Since \(\sin\theta - \cos\theta = -(\cos\theta - \sin\theta)\), we can write:
\(\text{LHS} = \frac{\cos^2\theta}{\cos\theta - \sin\theta} - \frac{\sin^2\theta}{\cos\theta - \sin\theta}\)

Combine the fractions over the common denominator:
\(\text{LHS} = \frac{\cos^2\theta - \sin^2\theta}{\cos\theta - \sin\theta}\)

Factor the numerator using the difference of squares:
\(\text{LHS} = \frac{(\cos\theta - \sin\theta)(\cos\theta + \sin\theta)}{\cos\theta - \sin\theta}\)

Cancel the common factor \(\cos\theta - \sin\theta\):
\(\text{LHS} = \cos\theta + \sin\theta = \text{RHS}\)

**(b)**
Using the identity proven in part (a) with \(\theta = 2x - \frac{\pi}{6}\), the equation becomes:
\(\sin\left(2x - \frac{\pi}{6}\right) + \cos\left(2x - \frac{\pi}{6}\right) = \sqrt{2}\cos\left(2x - \frac{\pi}{6}\right)\)

Subtract \(\cos\left(2x - \frac{\pi}{6}\right)\) from both sides:
\(\sin\left(2x - \frac{\pi}{6}\right) = (\sqrt{2} - 1)\cos\left(2x - \frac{\pi}{6}\right)\)

Divide by \(\cos\left(2x - \frac{\pi}{6}\right)\):
\(\tan\left(2x - \frac{\pi}{6}\right) = \sqrt{2} - 1\)
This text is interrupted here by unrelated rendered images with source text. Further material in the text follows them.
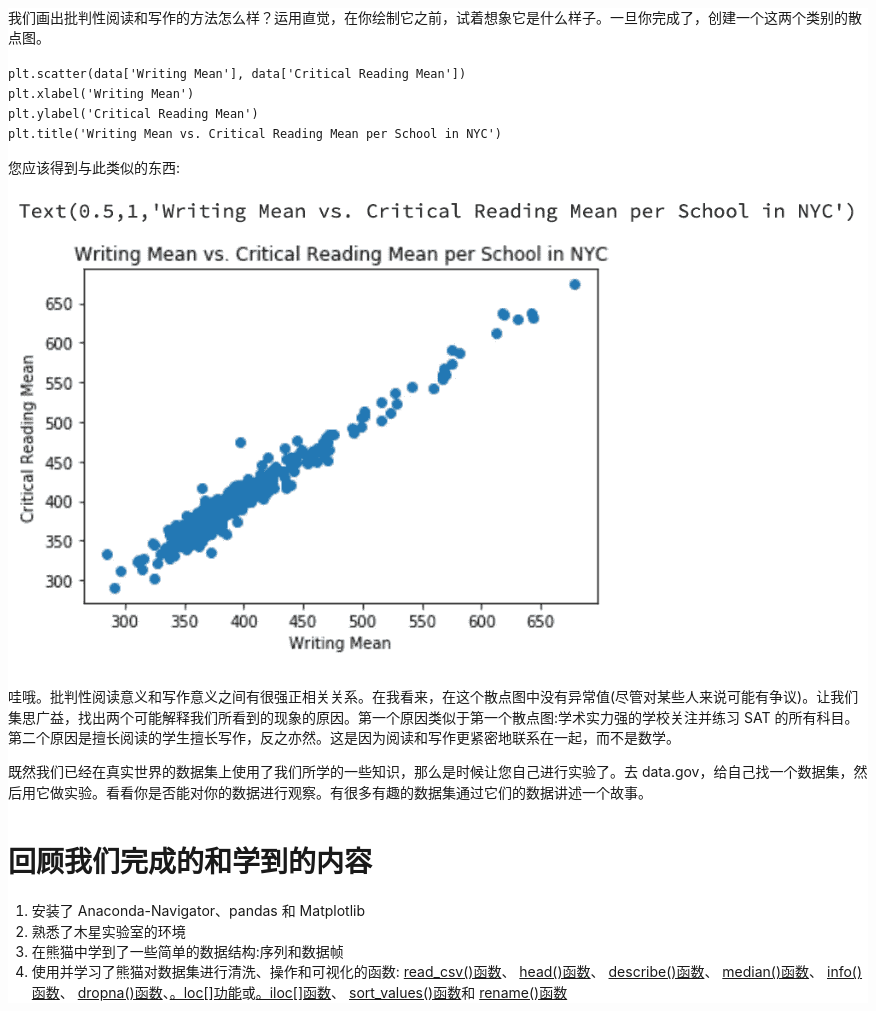 我们画出批判性阅读和写作的方法怎么样？运用直觉，在你绘制它之前，试着想象它是什么样子。一旦你完成了，创建一个这两个类别的散点图。

```
plt.scatter(data['Writing Mean'], data['Critical Reading Mean'])
plt.xlabel('Writing Mean')
plt.ylabel('Critical Reading Mean')
plt.title('Writing Mean vs. Critical Reading Mean per School in NYC')
```

您应该得到与此类似的东西:

![](img/0ca8f94e59ee3f5ed4273e04b9fc25da.png)

哇哦。批判性阅读意义和写作意义之间有很强正相关关系。在我看来，在这个散点图中没有异常值(尽管对某些人来说可能有争议)。让我们集思广益，找出两个可能解释我们所看到的现象的原因。第一个原因类似于第一个散点图:学术实力强的学校关注并练习 SAT 的所有科目。第二个原因是擅长阅读的学生擅长写作，反之亦然。这是因为阅读和写作更紧密地联系在一起，而不是数学。

既然我们已经在真实世界的数据集上使用了我们所学的一些知识，那么是时候让您自己进行实验了。去 data.gov，给自己找一个数据集，然后用它做实验。看看你是否能对你的数据进行观察。有很多有趣的数据集通过它们的数据讲述一个故事。

# 回顾我们完成的和学到的内容

1.  安装了 Anaconda-Navigator、pandas 和 Matplotlib
2.  熟悉了木星实验室的环境
3.  在熊猫中学到了一些简单的数据结构:序列和数据帧
4.  使用并学习了熊猫对数据集进行清洗、操作和可视化的函数: [read_csv()函数](https://pandas.pydata.org/pandas-docs/stable/reference/api/pandas.read_csv.html)、 [head()函数](https://pandas.pydata.org/pandas-docs/stable/reference/api/pandas.DataFrame.head.html)、 [describe()函数](https://pandas.pydata.org/pandas-docs/stable/reference/api/pandas.DataFrame.describe.html)、 [median()函数](https://pandas.pydata.org/pandas-docs/stable/reference/api/pandas.DataFrame.median.html)、 [info()函数](https://pandas.pydata.org/pandas-docs/stable/reference/api/pandas.DataFrame.info.html)、 [dropna()函数](https://pandas.pydata.org/pandas-docs/stable/reference/api/pandas.DataFrame.dropna.html)、[。loc[]功能](https://pandas.pydata.org/pandas-docs/stable/reference/api/pandas.DataFrame.loc.html)或[。iloc[]函数](https://pandas.pydata.org/pandas-docs/stable/reference/api/pandas.DataFrame.iloc.html)、 [sort_values()函数](https://pandas.pydata.org/pandas-docs/stable/reference/api/pandas.DataFrame.sort_values.html)和 [rename()函数](https://pandas.pydata.org/pandas-docs/stable/reference/api/pandas.DataFrame.rename.html)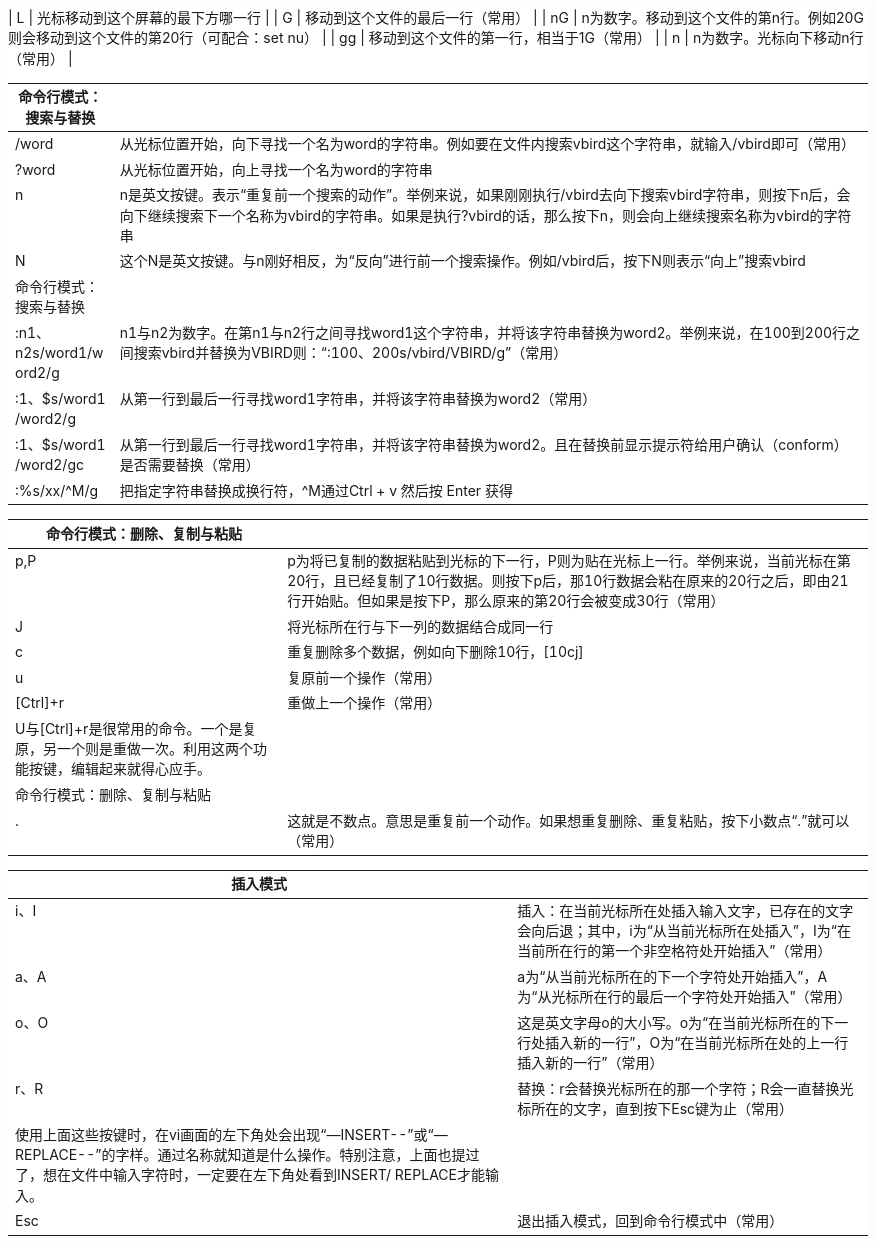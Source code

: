 | L                                                            | 光标移动到这个屏幕的最下方哪一行                             |
| G                                                            | 移动到这个文件的最后一行（常用）                             |
| nG                                                           | n为数字。移动到这个文件的第n行。例如20G则会移动到这个文件的第20行（可配合：set nu） |
| gg                                                           | 移动到这个文件的第一行，相当于1G（常用）                     |
| n                                                            | n为数字。光标向下移动n行（常用）                             |

| 命令行模式：搜索与替换 |                                                              |
| ---------------------- | ------------------------------------------------------------ |
| /word                  | 从光标位置开始，向下寻找一个名为word的字符串。例如要在文件内搜索vbird这个字符串，就输入/vbird即可（常用） |
| ?word                  | 从光标位置开始，向上寻找一个名为word的字符串                 |
| n                      | n是英文按键。表示“重复前一个搜索的动作”。举例来说，如果刚刚执行/vbird去向下搜索vbird字符串，则按下n后，会向下继续搜索下一个名称为vbird的字符串。如果是执行?vbird的话，那么按下n，则会向上继续搜索名称为vbird的字符串 |
| N                      | 这个N是英文按键。与n刚好相反，为“反向”进行前一个搜索操作。例如/vbird后，按下N则表示“向上”搜索vbird |
| 命令行模式：搜索与替换 |                                                              |
| :n1、n2s/word1/word2/g | n1与n2为数字。在第n1与n2行之间寻找word1这个字符串，并将该字符串替换为word2。举例来说，在100到200行之间搜索vbird并替换为VBIRD则：“:100、200s/vbird/VBIRD/g”（常用） |
| :1、$s/word1/word2/g   | 从第一行到最后一行寻找word1字符串，并将该字符串替换为word2（常用） |
| :1、$s/word1/word2/gc  | 从第一行到最后一行寻找word1字符串，并将该字符串替换为word2。且在替换前显示提示符给用户确认（conform）是否需要替换（常用） |
| :%s/xx/^M/g            | 把指定字符串替换成换行符，^M通过Ctrl + v 然后按 Enter 获得   |

| 命令行模式：删除、复制与粘贴                                 |                                                              |
| ------------------------------------------------------------ | ------------------------------------------------------------ |
| p,P                                                          | p为将已复制的数据粘贴到光标的下一行，P则为贴在光标上一行。举例来说，当前光标在第20行，且已经复制了10行数据。则按下p后，那10行数据会粘在原来的20行之后，即由21行开始贴。但如果是按下P，那么原来的第20行会被变成30行（常用） |
| J                                                            | 将光标所在行与下一列的数据结合成同一行                       |
| c                                                            | 重复删除多个数据，例如向下删除10行，[10cj]                   |
| u                                                            | 复原前一个操作（常用）                                       |
| [Ctrl]+r                                                     | 重做上一个操作（常用）                                       |
| U与[Ctrl]+r是很常用的命令。一个是复原，另一个则是重做一次。利用这两个功能按键，编辑起来就得心应手。 |                                                              |
| 命令行模式：删除、复制与粘贴                                 |                                                              |
| .                                                            | 这就是不数点。意思是重复前一个动作。如果想重复删除、重复粘贴，按下小数点“.”就可以（常用） |

| 插入模式                                                     |                                                              |
| ------------------------------------------------------------ | ------------------------------------------------------------ |
| i、I                                                         | 插入：在当前光标所在处插入输入文字，已存在的文字会向后退；其中，i为“从当前光标所在处插入”，I为“在当前所在行的第一个非空格符处开始插入”（常用） |
| a、A                                                         | a为“从当前光标所在的下一个字符处开始插入”，A为“从光标所在行的最后一个字符处开始插入”（常用） |
| o、O                                                         | 这是英文字母o的大小写。o为“在当前光标所在的下一行处插入新的一行”，O为“在当前光标所在处的上一行插入新的一行”（常用） |
| r、R                                                         | 替换：r会替换光标所在的那一个字符；R会一直替换光标所在的文字，直到按下Esc键为止（常用） |
| 使用上面这些按键时，在vi画面的左下角处会出现“—INSERT--”或“—REPLACE--”的字样。通过名称就知道是什么操作。特别注意，上面也提过了，想在文件中输入字符时，一定要在左下角处看到INSERT/ REPLACE才能输入。 |                                                              |
| Esc                                                          | 退出插入模式，回到命令行模式中（常用）                       |
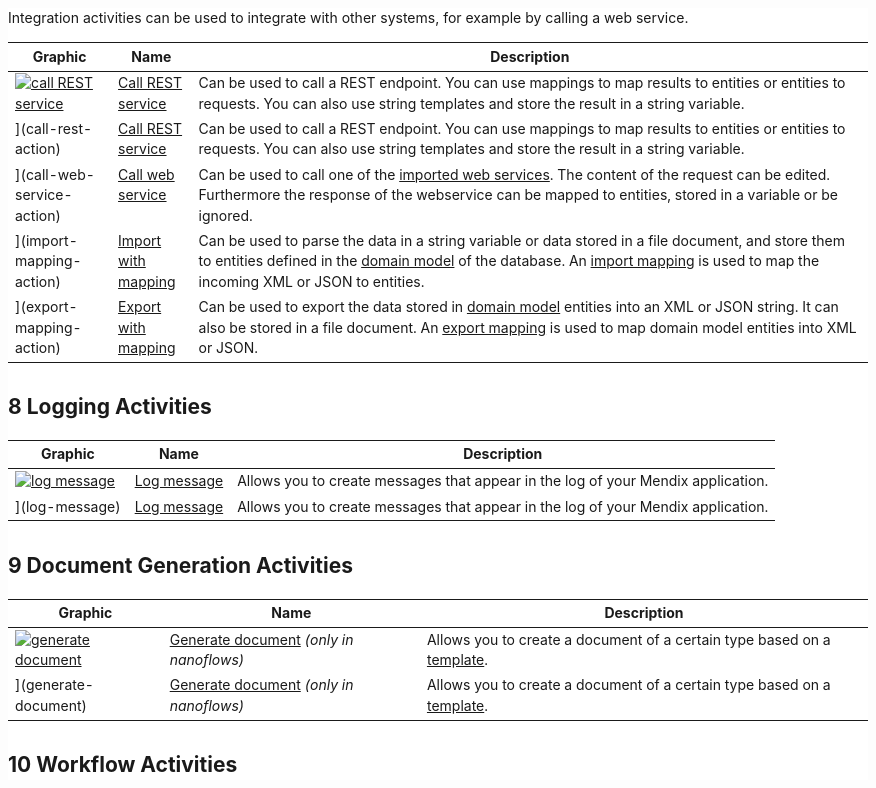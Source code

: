 Integration activities can be used to integrate with other systems, for example by calling a web service.

| Graphic                                                      | Name                                         | Description                                                  |
| ------------------------------------------------------------ | -------------------------------------------- | ------------------------------------------------------------ |
| [![call REST service](/attachments/refguide/modeling/application-logic/microflows-and-nanoflows/activities/call-rest-service.png)](call-rest-action) | [Call REST service](call-rest-action)        | Can be used to call a REST endpoint. You can use mappings to map results to entities or entities to requests. You can also use string templates and store the result in a string variable. |
](call-rest-action) | [Call REST service](call-rest-action)        | Can be used to call a REST endpoint. You can use mappings to map results to entities or entities to requests. You can also use string templates and store the result in a string variable. || [![call web service action](/attachments/refguide/modeling/application-logic/microflows-and-nanoflows/activities/call-web-service.png)](call-web-service-action) | [Call web service](call-web-service-action)  | Can be used to call one of the [imported web services](consumed-web-services). The content of the request can be edited. Furthermore the response of the webservice can be mapped to entities, stored in a variable or be ignored. |
](call-web-service-action) | [Call web service](call-web-service-action)  | Can be used to call one of the [imported web services](consumed-web-services). The content of the request can be edited. Furthermore the response of the webservice can be mapped to entities, stored in a variable or be ignored. || [![import with mapping](/attachments/refguide/modeling/application-logic/microflows-and-nanoflows/activities/import-with-mapping.png)](import-mapping-action) | [Import with mapping](import-mapping-action) | Can be used to parse the data in a string variable or data stored in a file document, and store them to entities defined in the [domain model](domain-model) of the database. An [import mapping](import-mappings) is used to map the incoming XML or JSON to entities. |
](import-mapping-action) | [Import with mapping](import-mapping-action) | Can be used to parse the data in a string variable or data stored in a file document, and store them to entities defined in the [domain model](domain-model) of the database. An [import mapping](import-mappings) is used to map the incoming XML or JSON to entities. || [![export with mapping](/attachments/refguide/modeling/application-logic/microflows-and-nanoflows/activities/export-with-mapping.png)](export-mapping-action) | [Export with mapping](export-mapping-action) | Can be used to export the data stored in [domain model](domain-model) entities into an XML or JSON string. It can also be stored in a file document. An [export mapping](export-mappings) is used to map domain model entities into XML or JSON. |
](export-mapping-action) | [Export with mapping](export-mapping-action) | Can be used to export the data stored in [domain model](domain-model) entities into an XML or JSON string. It can also be stored in a file document. An [export mapping](export-mappings) is used to map domain model entities into XML or JSON. |
## 8 Logging Activities

| Graphic                                                      | Name                       | Description                                                  |
| ------------------------------------------------------------ | -------------------------- | ------------------------------------------------------------ |
| [![log message](/attachments/refguide/modeling/application-logic/microflows-and-nanoflows/activities/log-message.png)](log-message) | [Log message](log-message) | Allows you to create messages that appear in the log of your Mendix application. |
](log-message) | [Log message](log-message) | Allows you to create messages that appear in the log of your Mendix application. |
## 9 Document Generation Activities

| Graphic | Name | Description |
| --- | --- | --- |
| [![generate document](/attachments/refguide/modeling/application-logic/microflows-and-nanoflows/activities/generate-document.png)](generate-document) | [Generate document](generate-document) *(only in nanoflows)* | Allows you to create a document of a certain type based on a [template](document-templates). |
](generate-document) | [Generate document](generate-document) *(only in nanoflows)* | Allows you to create a document of a certain type based on a [template](document-templates). |
## 10 Workflow Activities
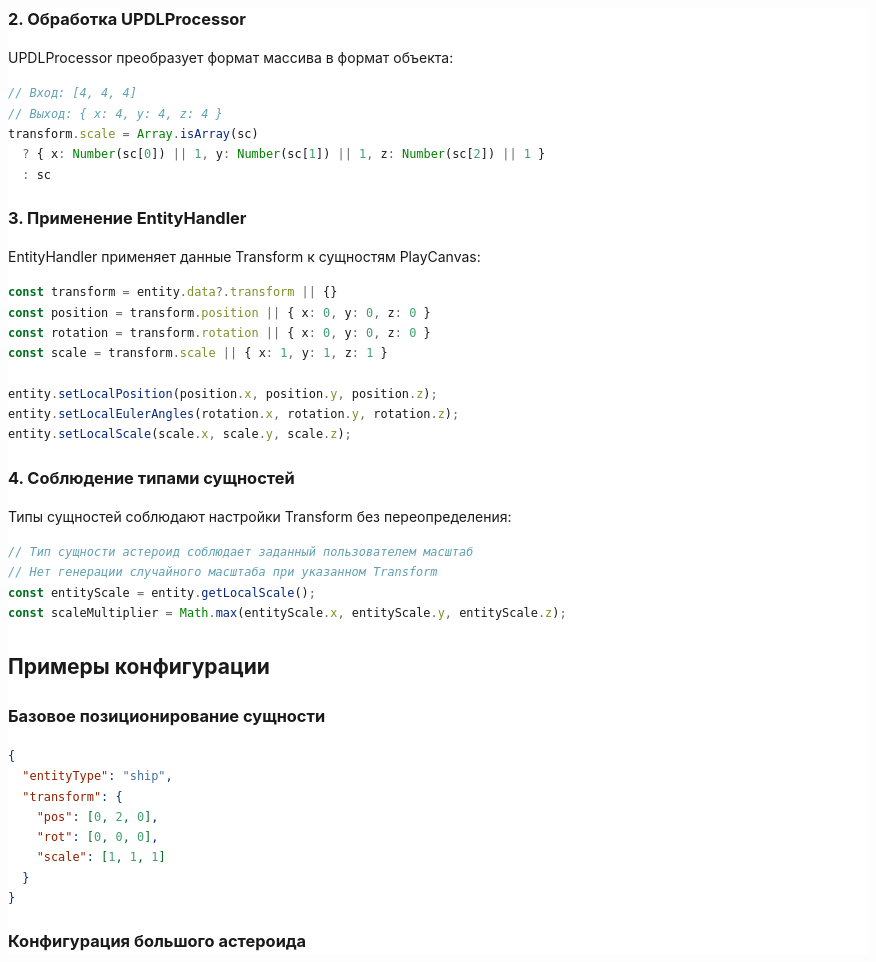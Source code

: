 ### 2. Обработка UPDLProcessor

UPDLProcessor преобразует формат массива в формат объекта:

```typescript
// Вход: [4, 4, 4]
// Выход: { x: 4, y: 4, z: 4 }
transform.scale = Array.isArray(sc)
  ? { x: Number(sc[0]) || 1, y: Number(sc[1]) || 1, z: Number(sc[2]) || 1 }
  : sc
```

### 3. Применение EntityHandler

EntityHandler применяет данные Transform к сущностям PlayCanvas:

```typescript
const transform = entity.data?.transform || {}
const position = transform.position || { x: 0, y: 0, z: 0 }
const rotation = transform.rotation || { x: 0, y: 0, z: 0 }
const scale = transform.scale || { x: 1, y: 1, z: 1 }

entity.setLocalPosition(position.x, position.y, position.z);
entity.setLocalEulerAngles(rotation.x, rotation.y, rotation.z);
entity.setLocalScale(scale.x, scale.y, scale.z);
```

### 4. Соблюдение типами сущностей

Типы сущностей соблюдают настройки Transform без переопределения:

```typescript
// Тип сущности астероид соблюдает заданный пользователем масштаб
// Нет генерации случайного масштаба при указанном Transform
const entityScale = entity.getLocalScale();
const scaleMultiplier = Math.max(entityScale.x, entityScale.y, entityScale.z);
```

## Примеры конфигурации

### Базовое позиционирование сущности

```json
{
  "entityType": "ship",
  "transform": {
    "pos": [0, 2, 0],
    "rot": [0, 0, 0],
    "scale": [1, 1, 1]
  }
}
```

### Конфигурация большого астероида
Let \(\theta = 2x - \frac{\pi}{6}\).
Given \(0 \le x \le \pi\), the range for \(\theta\) is:
\(0 \le 2x \le 2\pi \implies -\frac{\pi}{6} \le 2x - \frac{\pi}{6} \le 2\pi - \frac{\pi}{6}\)
\(-\frac{\pi}{6} \le \theta \le \frac{11\pi}{6}\)

Find the principal value of \(\theta\):
\(\theta = \tan^{-1}(\sqrt{2} - 1) = \frac{\pi}{8}\)

Since the tangent function is positive, the other solution in the range is in the third quadrant:
\(\theta = \frac{\pi}{8} + \pi = \frac{9\pi}{8}\)

Now solve for \(x\) for each case:

1) \(2x - \frac{\pi}{6} = \frac{\pi}{8} \implies 2x = \frac{\pi}{8} + \frac{\pi}{6} = \frac{7\pi}{24} \implies x = \frac{7\pi}{48}\)

2) \(2x - \frac{\pi}{6} = \frac{9\pi}{8} \implies 2x = \frac{9\pi}{8} + \frac{\pi}{6} = \frac{31\pi}{24} \implies x = \frac{31\pi}{48}\)

Both values lie within the interval \([0, \pi]\).

**(a)**
- **M1**: For substituting \(\tan\theta = \frac{\sin\theta}{\cos\theta}\) and \(\cot\theta = \frac{\cos\theta}{\sin\theta}\).
- **M1**: For simplifying both fractions to get common denominators or equivalent common denominator forms (e.g. \(\cos\theta - \sin\theta\)).
- **A1**: For combining into the single fraction \(\frac{\cos^2\theta - \sin^2\theta}{\cos\theta - \sin\theta}\).
- **A1**: For factoring the numerator \(\cos^2\theta - \sin^2\theta\) as \((\cos\theta-\sin\theta)(\cos\theta+\sin\theta)\) and completing the proof to obtain \(\sin\theta+\cos\theta\).

**(b)**
- **M1**: For using the identity from part (a) to rewrite the equation as \(\sin\theta + \cos\theta = \sqrt{2}\cos\theta\) where \(\theta = 2x - \frac{\pi}{6}\).
- **M1**: For reducing the equation to the form \(\tan\left(2x - \frac{\pi}{6}\right) = \sqrt{2} - 1\).
- **A1**: For obtaining one correct solution for \(x\) (either \(x = \frac{7\pi}{48}\) or \(x = \frac{31\pi}{48}\); accept decimal equivalents \(x \approx 0.458\) or \(x \approx 2.03\)).
- **A1**: For obtaining the second correct solution for \(x\) and no other solutions within the range.